We encode $k$ with $\lfloor \log k \rfloor$ copies of $0$ followed by the binary representation of $k$ , which always starts with $1$ :

$k$	$\lfloor \log k \rfloor$	$k$ in binary	encoding
1	0	1	1
2	1	10	010
3	1	11	011
4	2	100	00100
5	2	101	00101
6	2	110	00110
...	...	...	...

Encoding

Example

$S = 11111110010000000000000000000011111111111$ .

$C[0] = 1$ .
Block of $1$ 's with length $7$ : $00111$ .
Block of $0$ 's with length $2$ : $010$ .
Block of $1$ 's with length $1$ : $1$ .
Block of $0$ 's with length $20$ : $000010100$ .
Block of $1$ 's with length $11:$ $0001011$ .

Thus: $C = 10011101010000101000001011$ .

Pseudocode

\begin{array}{ll} &RLEEncoding(S[0 \cdots n-1]) \\ &S:\text{bitstring} \\ &1. \quad \text{Initialize output string $C \leftarrow S[0]$} &\text{$C[0]$ denotes the value of first block}\\ &2. \quad i \leftarrow 0 & \text{ptr: index of parsing $S$} \\ &3. \quad \text{while $i < n$ do} &\text{while we have not exhausted $S$}\\ &4. \qquad k \leftarrow 1 & \text{counter: length of run} \\ &5. \qquad \text{while $(i + k < n \text{ and } S [i + k] = S[i])$ do $k++$} &\text{compute length of current run} \\ &6. \qquad i \leftarrow i + k &\text{update ptr}\\ &7. \qquad K \leftarrow \text{empty string} &\text{will store $k$ in binary} \\ &8. \qquad \text{while $k > 1$} & \text{get Elias gamma code & binary encoding of $k$} \\ &9. \qquad \quad C.append(0) & \text{append adequate zeros}\\ &10. \qquad \;\; K.prepend(k \mod 2) &\text{compute binary encoding of $k$}\\ &11. \qquad \;\; k \leftarrow \lfloor k / 2 \rfloor &\text{update $k$} \\ &12. \quad \;\; K.prepend(1) &\text{$K$ is now $k$ in binary} \\ &13. \quad \;\; C.append(K) &\text{update encoded text}\\ &14. \;\; \text{return $C$} &\text{return encoded text} \end{array}

Decoding

Example

$C = 00001101001001010$

First bit $b = 0$ , so current bit is $0$ .
Followed by $000$ , so we know the block has length $8 \leq k < 16$ . We read $1101$ and get $13$ , so we append $13$ zeros to $S$ .
Next, $00$ , so we know the block has length $4 \leq k < 8$ . We read $100$ and get $4$ , so we append $4$ ones to $S$ .
Next, there is no zero, just a one, so we know the next block is just a single zero; append $1$ zero to $S$ .
Next, $0$ , so we know the block has length $2 \leq k < 4$ . We read $10$ and get $2$ , so we append $2$ ones to $S$ .

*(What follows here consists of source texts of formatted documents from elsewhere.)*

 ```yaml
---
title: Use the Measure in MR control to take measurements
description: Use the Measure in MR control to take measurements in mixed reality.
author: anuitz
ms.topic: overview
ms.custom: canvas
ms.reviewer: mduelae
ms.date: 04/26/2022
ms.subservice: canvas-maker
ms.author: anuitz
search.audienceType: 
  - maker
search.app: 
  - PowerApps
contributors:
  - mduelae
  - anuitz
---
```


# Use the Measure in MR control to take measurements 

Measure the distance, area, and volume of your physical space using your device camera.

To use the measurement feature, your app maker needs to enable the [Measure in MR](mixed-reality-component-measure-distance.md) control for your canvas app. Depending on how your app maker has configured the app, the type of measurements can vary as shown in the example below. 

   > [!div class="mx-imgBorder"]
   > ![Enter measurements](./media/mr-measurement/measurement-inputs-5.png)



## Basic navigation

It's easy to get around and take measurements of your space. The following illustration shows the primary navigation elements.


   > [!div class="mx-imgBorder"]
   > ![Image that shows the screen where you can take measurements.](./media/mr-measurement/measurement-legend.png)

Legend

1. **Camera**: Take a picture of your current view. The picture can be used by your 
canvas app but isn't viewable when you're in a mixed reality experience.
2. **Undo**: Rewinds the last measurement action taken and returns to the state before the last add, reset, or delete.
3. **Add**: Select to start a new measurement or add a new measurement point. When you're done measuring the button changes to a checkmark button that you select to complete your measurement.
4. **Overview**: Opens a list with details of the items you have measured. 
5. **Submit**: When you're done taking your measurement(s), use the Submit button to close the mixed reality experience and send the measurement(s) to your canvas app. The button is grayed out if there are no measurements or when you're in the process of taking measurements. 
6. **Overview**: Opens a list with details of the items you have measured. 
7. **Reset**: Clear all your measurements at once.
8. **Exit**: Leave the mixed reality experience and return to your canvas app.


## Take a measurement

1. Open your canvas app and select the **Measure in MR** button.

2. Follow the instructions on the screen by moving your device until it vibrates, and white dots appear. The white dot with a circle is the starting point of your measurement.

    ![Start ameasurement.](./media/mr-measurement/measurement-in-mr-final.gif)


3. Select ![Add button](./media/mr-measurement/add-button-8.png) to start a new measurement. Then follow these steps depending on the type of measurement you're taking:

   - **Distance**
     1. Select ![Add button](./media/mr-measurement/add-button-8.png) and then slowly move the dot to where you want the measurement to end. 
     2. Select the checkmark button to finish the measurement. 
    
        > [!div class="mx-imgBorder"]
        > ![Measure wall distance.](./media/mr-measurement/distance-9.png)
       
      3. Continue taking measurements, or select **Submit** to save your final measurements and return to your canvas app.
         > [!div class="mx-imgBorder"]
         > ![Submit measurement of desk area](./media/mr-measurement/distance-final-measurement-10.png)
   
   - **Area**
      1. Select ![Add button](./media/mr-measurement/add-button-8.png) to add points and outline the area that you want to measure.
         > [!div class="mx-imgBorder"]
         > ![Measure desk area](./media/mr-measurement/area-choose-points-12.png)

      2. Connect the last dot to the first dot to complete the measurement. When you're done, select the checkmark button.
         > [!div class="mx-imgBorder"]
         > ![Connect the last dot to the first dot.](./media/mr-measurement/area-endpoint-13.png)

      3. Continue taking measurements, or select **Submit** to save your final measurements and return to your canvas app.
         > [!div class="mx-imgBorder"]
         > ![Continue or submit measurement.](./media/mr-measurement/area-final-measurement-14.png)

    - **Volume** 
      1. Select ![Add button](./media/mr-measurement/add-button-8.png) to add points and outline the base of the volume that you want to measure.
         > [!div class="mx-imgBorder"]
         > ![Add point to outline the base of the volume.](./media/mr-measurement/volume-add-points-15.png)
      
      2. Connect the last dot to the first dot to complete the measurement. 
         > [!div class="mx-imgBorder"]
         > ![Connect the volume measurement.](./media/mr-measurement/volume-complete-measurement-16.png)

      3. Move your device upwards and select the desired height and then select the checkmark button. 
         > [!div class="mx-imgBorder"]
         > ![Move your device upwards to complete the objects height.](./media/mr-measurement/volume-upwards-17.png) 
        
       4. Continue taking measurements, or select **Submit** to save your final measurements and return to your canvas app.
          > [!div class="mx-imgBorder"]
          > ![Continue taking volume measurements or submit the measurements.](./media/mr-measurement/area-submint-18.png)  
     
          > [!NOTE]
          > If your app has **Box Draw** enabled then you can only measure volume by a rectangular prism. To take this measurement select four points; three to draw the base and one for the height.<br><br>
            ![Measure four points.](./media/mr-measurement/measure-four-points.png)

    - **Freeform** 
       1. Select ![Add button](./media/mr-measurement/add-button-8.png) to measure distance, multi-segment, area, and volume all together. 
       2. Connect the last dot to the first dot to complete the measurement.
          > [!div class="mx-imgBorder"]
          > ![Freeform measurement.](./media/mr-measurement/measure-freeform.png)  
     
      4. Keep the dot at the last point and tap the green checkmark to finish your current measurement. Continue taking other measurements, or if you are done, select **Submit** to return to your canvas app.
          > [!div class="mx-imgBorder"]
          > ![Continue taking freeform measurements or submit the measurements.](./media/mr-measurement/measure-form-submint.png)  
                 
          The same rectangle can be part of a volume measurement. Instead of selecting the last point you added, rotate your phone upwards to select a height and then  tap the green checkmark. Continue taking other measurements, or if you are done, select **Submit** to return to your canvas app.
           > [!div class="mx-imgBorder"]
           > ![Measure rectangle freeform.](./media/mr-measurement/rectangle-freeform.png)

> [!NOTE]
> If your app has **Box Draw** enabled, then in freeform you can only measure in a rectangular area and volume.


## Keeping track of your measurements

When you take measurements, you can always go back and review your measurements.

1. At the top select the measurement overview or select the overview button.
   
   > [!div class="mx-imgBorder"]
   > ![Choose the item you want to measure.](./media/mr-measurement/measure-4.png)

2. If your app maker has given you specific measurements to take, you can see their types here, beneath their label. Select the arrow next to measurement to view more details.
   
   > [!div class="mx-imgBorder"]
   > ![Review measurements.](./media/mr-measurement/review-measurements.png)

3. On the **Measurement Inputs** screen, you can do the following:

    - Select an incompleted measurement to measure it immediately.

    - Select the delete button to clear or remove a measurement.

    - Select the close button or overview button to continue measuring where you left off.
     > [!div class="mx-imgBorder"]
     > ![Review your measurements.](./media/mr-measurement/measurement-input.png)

As a remark, let $l$ denote the number of zeros we encounter during each iteration, note that we always read $l+1$ bits to get the length of current block.

$S = 00000000000001111011$ .

Pseudocode

\begin{array}{ll} &RLEDecoding(C) \\ &C: \text{encoded text, stream of bits} \\ &1. \quad \text{Initialize output string $S$ } &\text{start with empty $S$}\\ &2. \quad b \leftarrow C.pop() &\text{bit-value for the current run} \\ &3. \quad \text{while $C$ has bits left} &\text{while we have not exhausted $C$}\\ &4. \qquad l \leftarrow 0 &\text{counter: denote number of zeros} \\ &5. \qquad \text{while $C.pop() = 0$ do $l++$} & \text{get the number of zeros} \\ &6. \qquad k = 1 &\text{base-2 number converted} \\ &7. \qquad \text{for $j \leftarrow 1$ to $l$ do} &\text{we read $l+1$ bits to get length}\\ &8. \qquad \quad k \leftarrow k * 2 + C.pop() & \text{compute $k$; if $C$ runs out, INVALID ENCODING} \\ &9. \qquad \text{for $j \leftarrow 1$ to $k$ do $S.append(b)$} &\text{update $S$} \\ &10. \quad \;\; b \leftarrow 1 - b& \text{flip bit for next run} \\ &11. \;\; \text{return $S$} \end{array}

Analysis

This works very well for long runs. For example, if your string is $n$ zeros, then you can use $2 \lfloor \log n \rfloor + 2$ zeros to represent the string:

One leading $0$ to denote it is a zero block,
$\lfloor \log n \rfloor$ leading zeros for the run,
$\lfloor \log n \rfloor + 1$ bits to represent the length in binary.

However, RLE works poorly when there are many runs of length $2$ or $4$ , because the encoded text might be even longer than the original text. To see this, observe you need three bits to represent a block of length two and five bits to represent a block of length four. In fact, up to $k=5$ , you at most do as well as before.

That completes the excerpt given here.